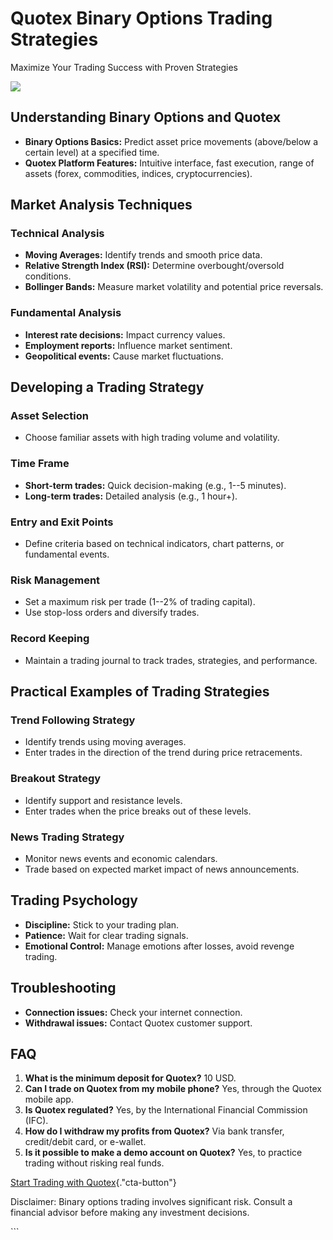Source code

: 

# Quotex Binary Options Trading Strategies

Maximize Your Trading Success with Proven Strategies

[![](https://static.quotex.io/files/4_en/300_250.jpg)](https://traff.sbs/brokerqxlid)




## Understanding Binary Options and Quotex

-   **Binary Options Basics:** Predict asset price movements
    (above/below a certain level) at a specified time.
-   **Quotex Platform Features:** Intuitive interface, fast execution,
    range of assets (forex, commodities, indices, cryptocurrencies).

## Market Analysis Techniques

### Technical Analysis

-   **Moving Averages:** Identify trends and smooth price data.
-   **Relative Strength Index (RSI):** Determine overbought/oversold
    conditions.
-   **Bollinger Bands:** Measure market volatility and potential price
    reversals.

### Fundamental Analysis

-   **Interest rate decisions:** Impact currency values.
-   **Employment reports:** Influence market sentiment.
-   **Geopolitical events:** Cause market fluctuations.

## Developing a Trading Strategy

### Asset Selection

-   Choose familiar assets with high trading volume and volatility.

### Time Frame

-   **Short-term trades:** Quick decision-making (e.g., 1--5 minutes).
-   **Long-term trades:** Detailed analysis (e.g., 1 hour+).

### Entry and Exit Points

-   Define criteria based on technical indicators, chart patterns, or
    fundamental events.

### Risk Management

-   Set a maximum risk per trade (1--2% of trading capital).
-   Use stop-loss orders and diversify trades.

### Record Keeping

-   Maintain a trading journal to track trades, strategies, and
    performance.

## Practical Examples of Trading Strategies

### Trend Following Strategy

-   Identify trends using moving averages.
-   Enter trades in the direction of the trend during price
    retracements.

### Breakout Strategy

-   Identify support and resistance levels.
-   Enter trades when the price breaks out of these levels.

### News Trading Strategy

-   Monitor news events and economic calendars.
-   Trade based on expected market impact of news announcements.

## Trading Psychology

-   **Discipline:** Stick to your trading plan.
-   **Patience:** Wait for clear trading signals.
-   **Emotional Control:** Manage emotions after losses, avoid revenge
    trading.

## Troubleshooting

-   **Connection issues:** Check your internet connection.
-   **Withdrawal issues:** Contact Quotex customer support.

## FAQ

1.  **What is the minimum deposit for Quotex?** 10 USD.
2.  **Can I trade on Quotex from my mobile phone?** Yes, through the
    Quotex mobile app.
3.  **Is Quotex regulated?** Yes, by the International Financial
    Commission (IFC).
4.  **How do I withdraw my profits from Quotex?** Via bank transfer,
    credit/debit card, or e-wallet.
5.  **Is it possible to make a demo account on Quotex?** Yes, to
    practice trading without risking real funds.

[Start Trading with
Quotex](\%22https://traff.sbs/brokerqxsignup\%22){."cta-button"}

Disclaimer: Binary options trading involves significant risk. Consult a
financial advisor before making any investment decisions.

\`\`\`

+++

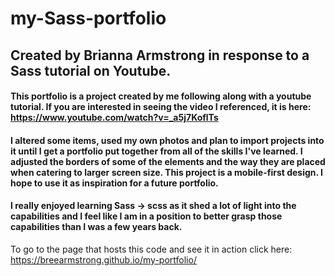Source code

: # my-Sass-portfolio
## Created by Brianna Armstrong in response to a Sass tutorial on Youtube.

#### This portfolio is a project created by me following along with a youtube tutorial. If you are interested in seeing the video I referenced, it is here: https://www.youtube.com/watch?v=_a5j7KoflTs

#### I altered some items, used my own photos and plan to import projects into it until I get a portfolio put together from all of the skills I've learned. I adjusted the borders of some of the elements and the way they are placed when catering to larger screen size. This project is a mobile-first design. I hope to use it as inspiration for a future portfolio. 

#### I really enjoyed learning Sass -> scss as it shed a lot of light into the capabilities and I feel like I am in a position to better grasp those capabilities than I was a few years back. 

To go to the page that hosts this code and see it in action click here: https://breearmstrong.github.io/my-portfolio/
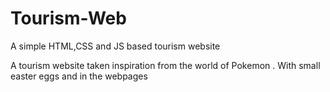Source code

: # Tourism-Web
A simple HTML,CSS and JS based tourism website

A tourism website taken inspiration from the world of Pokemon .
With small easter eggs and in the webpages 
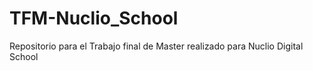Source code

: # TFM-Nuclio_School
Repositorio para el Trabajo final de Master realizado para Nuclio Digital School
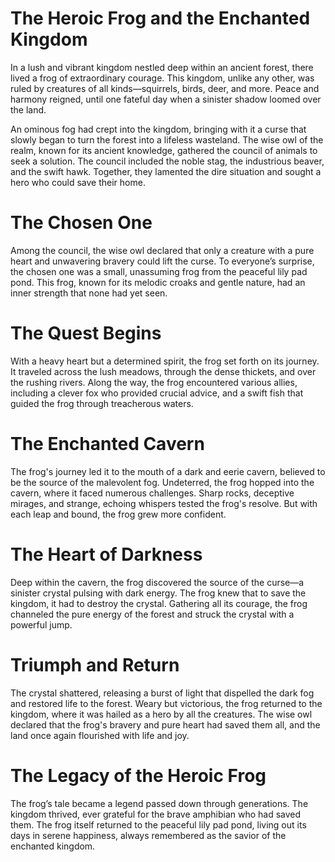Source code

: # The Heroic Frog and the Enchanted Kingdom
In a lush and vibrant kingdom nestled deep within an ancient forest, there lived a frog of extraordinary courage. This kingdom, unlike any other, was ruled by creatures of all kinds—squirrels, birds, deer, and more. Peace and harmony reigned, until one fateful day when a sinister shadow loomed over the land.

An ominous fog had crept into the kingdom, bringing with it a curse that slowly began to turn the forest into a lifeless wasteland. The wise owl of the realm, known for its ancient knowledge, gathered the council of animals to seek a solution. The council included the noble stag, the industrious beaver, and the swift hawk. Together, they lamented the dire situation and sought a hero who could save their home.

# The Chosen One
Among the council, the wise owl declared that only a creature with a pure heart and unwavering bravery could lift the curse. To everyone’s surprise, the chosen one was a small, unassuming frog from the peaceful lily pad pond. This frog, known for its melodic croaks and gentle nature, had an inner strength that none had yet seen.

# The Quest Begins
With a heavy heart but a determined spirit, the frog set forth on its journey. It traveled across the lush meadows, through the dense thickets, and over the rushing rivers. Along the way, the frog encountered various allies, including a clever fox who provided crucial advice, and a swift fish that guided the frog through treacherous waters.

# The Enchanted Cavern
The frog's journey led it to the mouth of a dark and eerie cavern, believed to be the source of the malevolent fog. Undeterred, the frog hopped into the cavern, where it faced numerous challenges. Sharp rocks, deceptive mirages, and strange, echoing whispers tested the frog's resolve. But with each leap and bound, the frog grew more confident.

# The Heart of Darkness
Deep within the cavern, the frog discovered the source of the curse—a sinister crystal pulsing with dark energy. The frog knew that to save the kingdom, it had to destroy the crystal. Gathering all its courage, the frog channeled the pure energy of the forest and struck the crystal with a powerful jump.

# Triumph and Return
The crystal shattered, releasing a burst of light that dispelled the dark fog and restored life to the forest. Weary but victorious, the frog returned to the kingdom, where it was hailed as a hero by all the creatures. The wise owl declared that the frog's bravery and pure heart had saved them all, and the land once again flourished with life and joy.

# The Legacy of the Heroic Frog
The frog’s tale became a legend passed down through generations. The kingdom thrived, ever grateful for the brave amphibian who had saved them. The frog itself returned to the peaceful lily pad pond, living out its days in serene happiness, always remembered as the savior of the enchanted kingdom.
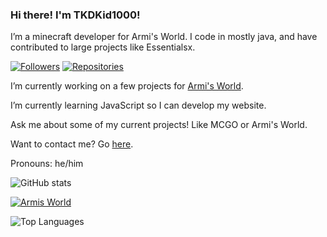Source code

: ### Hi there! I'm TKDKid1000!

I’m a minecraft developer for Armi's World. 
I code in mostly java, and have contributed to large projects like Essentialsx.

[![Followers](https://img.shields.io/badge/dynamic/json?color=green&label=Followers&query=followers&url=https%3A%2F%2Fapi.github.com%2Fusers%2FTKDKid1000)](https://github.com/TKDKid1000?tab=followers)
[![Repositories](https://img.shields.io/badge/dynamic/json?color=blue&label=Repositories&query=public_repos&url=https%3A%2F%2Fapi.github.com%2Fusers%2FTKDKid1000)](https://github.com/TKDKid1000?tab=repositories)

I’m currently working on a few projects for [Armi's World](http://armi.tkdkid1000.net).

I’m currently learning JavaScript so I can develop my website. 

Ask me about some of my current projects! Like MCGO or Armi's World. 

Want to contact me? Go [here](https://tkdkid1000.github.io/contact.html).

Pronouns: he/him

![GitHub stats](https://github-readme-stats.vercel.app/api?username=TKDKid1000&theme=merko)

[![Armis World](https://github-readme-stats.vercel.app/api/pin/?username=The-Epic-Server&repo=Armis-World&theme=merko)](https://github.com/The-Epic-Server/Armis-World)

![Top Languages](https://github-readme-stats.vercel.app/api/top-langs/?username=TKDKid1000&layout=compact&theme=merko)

+++

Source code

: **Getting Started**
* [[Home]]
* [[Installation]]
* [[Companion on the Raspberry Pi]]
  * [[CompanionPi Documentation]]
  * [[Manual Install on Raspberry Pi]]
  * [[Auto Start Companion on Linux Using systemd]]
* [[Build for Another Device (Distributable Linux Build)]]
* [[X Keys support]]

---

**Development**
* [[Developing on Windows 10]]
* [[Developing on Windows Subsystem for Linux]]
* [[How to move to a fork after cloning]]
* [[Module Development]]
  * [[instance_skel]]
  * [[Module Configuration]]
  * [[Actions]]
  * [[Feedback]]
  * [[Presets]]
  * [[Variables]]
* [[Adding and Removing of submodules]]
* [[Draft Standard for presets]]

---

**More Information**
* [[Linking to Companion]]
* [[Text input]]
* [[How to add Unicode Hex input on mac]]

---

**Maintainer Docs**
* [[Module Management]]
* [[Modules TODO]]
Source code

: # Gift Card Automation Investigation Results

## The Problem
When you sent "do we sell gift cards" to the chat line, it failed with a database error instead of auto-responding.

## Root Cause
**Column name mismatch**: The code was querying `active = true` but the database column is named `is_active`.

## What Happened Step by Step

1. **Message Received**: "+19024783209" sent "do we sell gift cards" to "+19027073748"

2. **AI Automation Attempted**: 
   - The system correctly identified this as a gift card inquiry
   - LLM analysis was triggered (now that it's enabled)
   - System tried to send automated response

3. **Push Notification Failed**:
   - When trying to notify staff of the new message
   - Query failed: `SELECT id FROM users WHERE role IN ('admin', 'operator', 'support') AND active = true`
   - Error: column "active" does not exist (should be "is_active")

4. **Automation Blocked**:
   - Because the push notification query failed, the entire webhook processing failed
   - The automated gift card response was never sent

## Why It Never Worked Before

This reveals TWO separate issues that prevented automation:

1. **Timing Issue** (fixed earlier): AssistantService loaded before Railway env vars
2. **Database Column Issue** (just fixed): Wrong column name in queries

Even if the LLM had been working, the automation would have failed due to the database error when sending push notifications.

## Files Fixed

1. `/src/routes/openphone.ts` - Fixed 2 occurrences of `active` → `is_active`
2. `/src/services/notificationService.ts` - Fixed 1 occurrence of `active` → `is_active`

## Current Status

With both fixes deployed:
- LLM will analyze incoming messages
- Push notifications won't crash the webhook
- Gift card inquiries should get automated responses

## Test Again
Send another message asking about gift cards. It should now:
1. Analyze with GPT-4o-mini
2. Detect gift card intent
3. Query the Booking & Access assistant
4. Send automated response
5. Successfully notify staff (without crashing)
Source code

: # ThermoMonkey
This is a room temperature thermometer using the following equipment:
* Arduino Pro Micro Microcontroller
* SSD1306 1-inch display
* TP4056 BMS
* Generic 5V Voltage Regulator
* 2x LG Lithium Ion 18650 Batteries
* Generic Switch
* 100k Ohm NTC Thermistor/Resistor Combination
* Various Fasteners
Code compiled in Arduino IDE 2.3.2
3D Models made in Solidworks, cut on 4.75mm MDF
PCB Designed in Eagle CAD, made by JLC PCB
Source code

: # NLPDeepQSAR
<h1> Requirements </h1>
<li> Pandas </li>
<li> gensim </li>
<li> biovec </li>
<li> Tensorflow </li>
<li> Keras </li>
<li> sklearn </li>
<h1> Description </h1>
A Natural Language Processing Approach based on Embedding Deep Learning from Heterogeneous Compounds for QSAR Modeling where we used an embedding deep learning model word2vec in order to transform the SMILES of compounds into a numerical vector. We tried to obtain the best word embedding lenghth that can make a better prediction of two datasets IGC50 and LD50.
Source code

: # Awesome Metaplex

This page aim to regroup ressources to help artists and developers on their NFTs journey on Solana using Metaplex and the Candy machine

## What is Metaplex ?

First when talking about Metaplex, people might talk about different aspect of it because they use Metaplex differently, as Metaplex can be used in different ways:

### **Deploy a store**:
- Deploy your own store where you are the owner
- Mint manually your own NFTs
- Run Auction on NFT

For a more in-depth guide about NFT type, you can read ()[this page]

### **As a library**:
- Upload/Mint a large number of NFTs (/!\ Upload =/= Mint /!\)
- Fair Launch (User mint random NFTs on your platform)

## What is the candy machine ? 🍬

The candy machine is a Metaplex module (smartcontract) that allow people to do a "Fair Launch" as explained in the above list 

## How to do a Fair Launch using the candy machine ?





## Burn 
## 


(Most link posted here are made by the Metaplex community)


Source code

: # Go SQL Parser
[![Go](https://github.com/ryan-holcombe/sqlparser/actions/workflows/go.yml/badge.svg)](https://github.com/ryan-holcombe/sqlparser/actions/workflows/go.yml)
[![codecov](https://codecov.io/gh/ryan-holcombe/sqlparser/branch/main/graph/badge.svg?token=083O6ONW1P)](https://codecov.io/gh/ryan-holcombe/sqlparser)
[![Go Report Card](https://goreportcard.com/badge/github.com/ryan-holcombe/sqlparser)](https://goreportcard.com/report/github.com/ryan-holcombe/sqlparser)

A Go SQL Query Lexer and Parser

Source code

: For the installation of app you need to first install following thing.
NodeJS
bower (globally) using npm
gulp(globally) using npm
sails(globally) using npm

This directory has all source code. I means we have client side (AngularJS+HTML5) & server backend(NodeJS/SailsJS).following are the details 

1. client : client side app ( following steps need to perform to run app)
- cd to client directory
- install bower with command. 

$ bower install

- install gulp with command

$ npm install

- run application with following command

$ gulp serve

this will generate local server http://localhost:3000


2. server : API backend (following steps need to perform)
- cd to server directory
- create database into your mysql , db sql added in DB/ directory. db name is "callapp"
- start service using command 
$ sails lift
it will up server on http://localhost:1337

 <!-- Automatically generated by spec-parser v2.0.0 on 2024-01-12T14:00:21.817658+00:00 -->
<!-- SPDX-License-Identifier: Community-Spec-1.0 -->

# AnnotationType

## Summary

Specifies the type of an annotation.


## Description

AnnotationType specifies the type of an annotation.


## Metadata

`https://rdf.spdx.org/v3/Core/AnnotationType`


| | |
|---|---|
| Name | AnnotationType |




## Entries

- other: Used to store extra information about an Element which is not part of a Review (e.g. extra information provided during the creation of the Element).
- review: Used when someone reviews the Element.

+++

# BRIEF
Within the entries above, count the lines that include "Launch". The answer is that number alone.

# SOLUTION TO THIS PROBLEM
3